[Rendered images with source text]
--- START ---
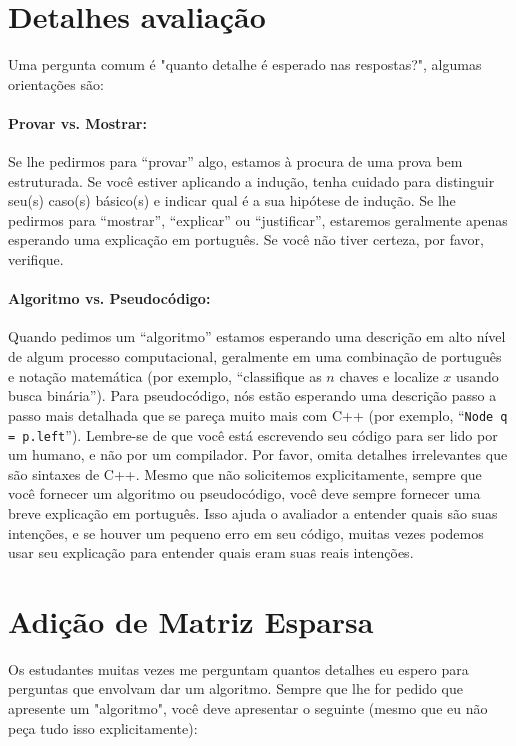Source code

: \documentclass{article}
\begin{document}
\newpage
\appendix

\section{Detalhes avaliação}
Uma pergunta comum é "quanto detalhe é esperado nas respostas?", algumas orientações são:
%
\paragraph{Provar vs. Mostrar:}
Se lhe pedirmos para “provar” algo, estamos à procura de uma prova bem estruturada. Se você estiver aplicando a indução, tenha cuidado para distinguir seu(s) caso(s) básico(s) e indicar qual é a sua hipótese de indução. Se lhe pedirmos para “mostrar”, “explicar” ou “justificar”, estaremos geralmente apenas esperando uma explicação em português. Se você não tiver certeza, por favor, verifique.

\paragraph{Algoritmo vs. Pseudocódigo:} Quando pedimos um “algoritmo” estamos esperando uma descrição em alto nível de algum processo computacional, geralmente em uma combinação de português e notação matemática (por exemplo, “classifique as $n$ chaves e localize $x$ usando busca binária”). Para pseudocódigo, nós estão esperando uma descrição passo a passo mais detalhada que se pareça muito mais com C++ (por exemplo, “\texttt{Node q = p.left}”). Lembre-se de que você está escrevendo seu código para ser lido por um humano, e não por um compilador. Por favor, omita detalhes irrelevantes que são sintaxes de C++. Mesmo que não solicitemos explicitamente, sempre que você fornecer um algoritmo ou pseudocódigo, você deve sempre fornecer uma breve explicação em português. Isso ajuda o avaliador a entender quais são suas intenções, e se houver um pequeno erro em seu código, muitas vezes podemos usar seu explicação para entender quais eram suas reais intenções.

\section{Adição de Matriz Esparsa}

Os estudantes muitas vezes me perguntam quantos detalhes eu espero para perguntas que envolvam dar um algoritmo. Sempre que lhe for pedido que apresente um "algoritmo", você deve apresentar o seguinte (mesmo que eu não peça tudo isso explicitamente):
\end{document}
--- END ---
• [What is being asked] Return the lines exactly as they stand, from the start of the entries through the line holding "por favor, verifique."; omit the pictures.

• [Your solution]
Source code

: \documentclass{article}
\begin{document}
\newpage
\appendix

\section{Detalhes avaliação}
Uma pergunta comum é "quanto detalhe é esperado nas respostas?", algumas orientações são:
%
\paragraph{Provar vs. Mostrar:}
Se lhe pedirmos para “provar” algo, estamos à procura de uma prova bem estruturada. Se você estiver aplicando a indução, tenha cuidado para distinguir seu(s) caso(s) básico(s) e indicar qual é a sua hipótese de indução. Se lhe pedirmos para “mostrar”, “explicar” ou “justificar”, estaremos geralmente apenas esperando uma explicação em português. Se você não tiver certeza, por favor, verifique.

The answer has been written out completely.